→ HOW TO COMPLETE THIS TASK: This exercise calls for the data below to be retyped exactly, minus any images.

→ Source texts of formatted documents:
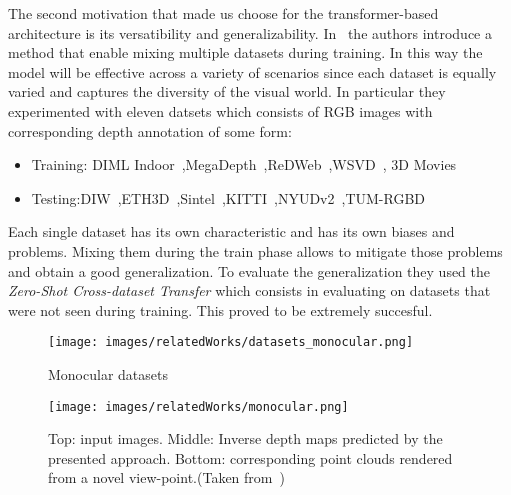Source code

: The second motivation that made us choose for the transformer-based architecture is its versatibility and generalizability.
In~\cite{Ranftl2022} the authors introduce a method that enable mixing multiple datasets during training. In this way the model will be 
effective across a variety of scenarios since each dataset is equally varied and captures the diversity of the visual world.
In particular they experimented with eleven datsets which consists of RGB images with corresponding depth annotation of some form:
\begin{itemize}
    \item Training: DIML Indoor~\cite{DIML},MegaDepth~\cite{megadepth},ReDWeb~\cite{redweb},WSVD~\cite{wsvd}, 3D Movies~\cite{DIML}
    \item Testing:DIW~\cite{diw},ETH3D~\cite{eth3d},Sintel~\cite{sintel},KITTI~\cite{kitti},NYUDv2~\cite{nyudv2},TUM-RGBD~\cite{tum_rgbd}
\end{itemize}
Each single dataset has its own characteristic and has its own biases and problems. Mixing them during the train phase allows to mitigate
those problems and obtain a good generalization. To evaluate the generalization they used the \textit{Zero-Shot Cross-dataset Transfer} which
consists in evaluating on datasets that were not seen during training. This proved to be extremely succesful.


\begin{figure}
    \centering
    \texttt{[image: images/relatedWorks/datasets\_monocular.png]} 
    \caption{Monocular datasets}\label{fig:datasets_mono}
\end{figure}
\begin{figure}
    \centering
    \texttt{[image: images/relatedWorks/monocular.png]} 
    \caption{Top: input images. Middle: Inverse depth maps predicted by the presented approach. Bottom: corresponding point clouds
        rendered from a novel view-point.(Taken from~\cite{Ranftl2022})}\label{fig:mono}
\end{figure}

→ OUTPUT:
Source code

: The second motivation that made us choose for the transformer-based architecture is its versatibility and generalizability.
In~\cite{Ranftl2022} the authors introduce a method that enable mixing multiple datasets during training. In this way the model will be 
effective across a variety of scenarios since each dataset is equally varied and captures the diversity of the visual world.
In particular they experimented with eleven datsets which consists of RGB images with corresponding depth annotation of some form:
\begin{itemize}
    \item Training: DIML Indoor~\cite{DIML},MegaDepth~\cite{megadepth},ReDWeb~\cite{redweb},WSVD~\cite{wsvd}, 3D Movies~\cite{DIML}
    \item Testing:DIW~\cite{diw},ETH3D~\cite{eth3d},Sintel~\cite{sintel},KITTI~\cite{kitti},NYUDv2~\cite{nyudv2},TUM-RGBD~\cite{tum_rgbd}
\end{itemize}
Each single dataset has its own characteristic and has its own biases and problems. Mixing them during the train phase allows to mitigate
those problems and obtain a good generalization. To evaluate the generalization they used the \textit{Zero-Shot Cross-dataset Transfer} which
consists in evaluating on datasets that were not seen during training. This proved to be extremely succesful.


\begin{figure}
    \centering
    \texttt{[image: images/relatedWorks/datasets\_monocular.png]} 
    \caption{Monocular datasets}\label{fig:datasets_mono}
\end{figure}
\begin{figure}
    \centering
    \texttt{[image: images/relatedWorks/monocular.png]} 
    \caption{Top: input images. Middle: Inverse depth maps predicted by the presented approach. Bottom: corresponding point clouds
        rendered from a novel view-point.(Taken from~\cite{Ranftl2022})}\label{fig:mono}
\end{figure}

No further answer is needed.